A dinner party was interrupted by an even bigger feast outside that involved a snake eating a kangaroo.

Pravina de Beer’s meal for friends at her home in Australia’s Northern Territory was upstaged by the two-metre python, which had wrapped itself around the animal and was crushing it to death.
That's one thing we do not have to worry about in Oklahoma: large snakes eating the livestock.
At least not till some of them work their way up from Florida.


However, we do have our share of PC-minded farging idiots like these:
Students at the University of St. Thomas in Minnesota have cancelled an event to celebrate the end of the year after complaints that bringing a camel on campus could offend those of Middle Eastern cultures.

The “Hump Day” event, put on by the Residence Hall Association (RHA), was supposed to be “a petting zoo type of atmosphere” in which students could hang out and take photos with a live camel. According to Aaron Macke, the group’s advisor, the camel is owned by a local vendor and trained for special events.
...
But the event was subsequently cancelled after students took to Facebook to proclaim their concerns. The students said they were concerned about the money spent on bringing the camel to campus—around $500—and the implication that it would be racially insensitive to Middle Eastern cultures.


Y'know, if Moms Demand and Illegal Mayors and CSGV didn't count gangbangers, they'd hardly have any children to dance in the blood of.


Seems some judges have had enough of the "We've got their stuff, now give us a warrant for everything on it" crap.  Which is as it should be.
The government apparently decided that rather than narrow its request, it would just ask another judge. It took this warrant request all the way across the nation to another magistrate judge in California, hoping to get the rubber stamp it couldn't coax out of the Washington, DC court. Judge Paul Grewal of California's Northern District has just joined Facciola in rejecting the request as being overly broad.
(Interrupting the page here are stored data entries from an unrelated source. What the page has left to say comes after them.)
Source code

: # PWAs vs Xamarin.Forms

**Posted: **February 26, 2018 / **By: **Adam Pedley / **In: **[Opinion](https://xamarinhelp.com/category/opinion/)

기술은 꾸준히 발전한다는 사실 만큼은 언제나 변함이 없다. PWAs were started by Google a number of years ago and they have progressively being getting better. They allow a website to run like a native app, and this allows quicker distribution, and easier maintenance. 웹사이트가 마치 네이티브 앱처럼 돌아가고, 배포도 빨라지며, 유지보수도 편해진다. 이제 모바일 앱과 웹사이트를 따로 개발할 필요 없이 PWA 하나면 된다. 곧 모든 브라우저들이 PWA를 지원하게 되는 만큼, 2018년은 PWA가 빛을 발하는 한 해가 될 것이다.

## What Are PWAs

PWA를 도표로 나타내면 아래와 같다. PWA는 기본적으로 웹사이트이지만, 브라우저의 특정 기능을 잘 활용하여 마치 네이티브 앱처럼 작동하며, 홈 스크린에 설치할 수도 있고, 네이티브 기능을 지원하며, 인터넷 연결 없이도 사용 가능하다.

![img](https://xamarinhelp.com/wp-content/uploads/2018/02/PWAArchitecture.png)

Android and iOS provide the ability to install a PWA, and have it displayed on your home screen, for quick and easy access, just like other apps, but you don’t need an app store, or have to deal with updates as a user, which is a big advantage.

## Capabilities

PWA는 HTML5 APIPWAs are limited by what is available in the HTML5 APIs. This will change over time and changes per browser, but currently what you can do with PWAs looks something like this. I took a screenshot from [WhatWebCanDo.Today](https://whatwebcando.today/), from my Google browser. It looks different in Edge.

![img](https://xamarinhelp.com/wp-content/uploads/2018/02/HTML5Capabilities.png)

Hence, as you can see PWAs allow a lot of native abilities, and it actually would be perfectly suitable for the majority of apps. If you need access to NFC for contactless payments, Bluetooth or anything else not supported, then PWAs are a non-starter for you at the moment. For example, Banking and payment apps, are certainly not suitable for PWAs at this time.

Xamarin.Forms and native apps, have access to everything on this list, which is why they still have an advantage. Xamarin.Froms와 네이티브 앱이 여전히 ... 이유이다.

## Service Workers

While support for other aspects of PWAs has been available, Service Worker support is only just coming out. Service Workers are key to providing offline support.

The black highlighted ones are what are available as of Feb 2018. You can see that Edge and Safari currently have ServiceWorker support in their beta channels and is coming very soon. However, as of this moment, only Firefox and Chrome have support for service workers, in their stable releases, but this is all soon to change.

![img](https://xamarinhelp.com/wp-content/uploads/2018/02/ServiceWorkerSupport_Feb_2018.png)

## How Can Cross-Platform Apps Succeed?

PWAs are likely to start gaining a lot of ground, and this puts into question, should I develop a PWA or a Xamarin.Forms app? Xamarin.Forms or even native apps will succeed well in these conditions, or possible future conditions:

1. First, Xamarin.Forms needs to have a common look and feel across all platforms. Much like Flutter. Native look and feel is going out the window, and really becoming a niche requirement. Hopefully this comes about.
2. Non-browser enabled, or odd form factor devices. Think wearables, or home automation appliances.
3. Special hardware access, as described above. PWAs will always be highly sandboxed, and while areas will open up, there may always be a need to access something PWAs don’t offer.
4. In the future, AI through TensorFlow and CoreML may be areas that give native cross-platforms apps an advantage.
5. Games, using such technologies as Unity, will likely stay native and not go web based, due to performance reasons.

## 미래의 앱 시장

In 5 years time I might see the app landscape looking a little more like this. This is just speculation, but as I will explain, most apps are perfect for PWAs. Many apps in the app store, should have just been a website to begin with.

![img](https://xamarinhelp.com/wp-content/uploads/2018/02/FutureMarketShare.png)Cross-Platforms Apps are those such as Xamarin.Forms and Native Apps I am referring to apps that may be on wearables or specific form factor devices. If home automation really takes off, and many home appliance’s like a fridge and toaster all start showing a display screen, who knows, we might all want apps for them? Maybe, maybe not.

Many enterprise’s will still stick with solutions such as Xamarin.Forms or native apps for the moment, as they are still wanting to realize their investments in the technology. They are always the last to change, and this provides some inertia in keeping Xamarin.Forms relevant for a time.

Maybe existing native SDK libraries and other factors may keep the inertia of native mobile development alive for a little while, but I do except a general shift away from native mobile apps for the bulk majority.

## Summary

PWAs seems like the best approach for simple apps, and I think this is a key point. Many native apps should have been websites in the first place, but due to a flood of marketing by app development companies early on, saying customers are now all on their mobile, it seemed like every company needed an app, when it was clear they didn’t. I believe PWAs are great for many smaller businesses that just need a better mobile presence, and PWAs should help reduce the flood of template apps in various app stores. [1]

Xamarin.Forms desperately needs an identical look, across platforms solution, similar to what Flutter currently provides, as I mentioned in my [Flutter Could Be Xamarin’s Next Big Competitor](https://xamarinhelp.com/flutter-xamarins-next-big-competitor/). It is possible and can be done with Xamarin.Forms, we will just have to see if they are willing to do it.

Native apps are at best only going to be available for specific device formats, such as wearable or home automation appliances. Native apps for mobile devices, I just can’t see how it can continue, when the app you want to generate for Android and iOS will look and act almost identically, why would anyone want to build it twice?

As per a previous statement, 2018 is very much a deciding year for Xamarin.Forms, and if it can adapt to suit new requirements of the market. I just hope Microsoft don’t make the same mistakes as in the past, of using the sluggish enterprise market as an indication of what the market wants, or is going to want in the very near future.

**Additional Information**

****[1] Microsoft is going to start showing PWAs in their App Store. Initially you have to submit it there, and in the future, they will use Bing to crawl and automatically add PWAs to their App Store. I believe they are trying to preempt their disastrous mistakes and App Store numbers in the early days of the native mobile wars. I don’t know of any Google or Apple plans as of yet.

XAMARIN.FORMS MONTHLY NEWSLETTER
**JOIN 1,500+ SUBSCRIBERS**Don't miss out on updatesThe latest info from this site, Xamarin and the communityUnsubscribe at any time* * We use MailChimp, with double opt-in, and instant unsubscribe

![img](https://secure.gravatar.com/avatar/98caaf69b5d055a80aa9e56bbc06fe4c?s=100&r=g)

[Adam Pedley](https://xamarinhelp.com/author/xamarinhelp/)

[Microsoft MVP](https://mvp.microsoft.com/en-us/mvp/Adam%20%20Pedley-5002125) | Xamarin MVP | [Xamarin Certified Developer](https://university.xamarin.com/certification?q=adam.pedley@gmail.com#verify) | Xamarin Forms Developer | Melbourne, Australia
He attacks the government's wish to "seize first, search later" approach as inappropriate for the securing of data stored by third parties, which face none of the limitations inherent to searching a computer on site.
Awful lot of judge-shopping going on with some LE.


There are reasons Limbaugh used to call her Eleanor Rodham Clift.
How far in the tank do you have to be to throw out this kind of crap?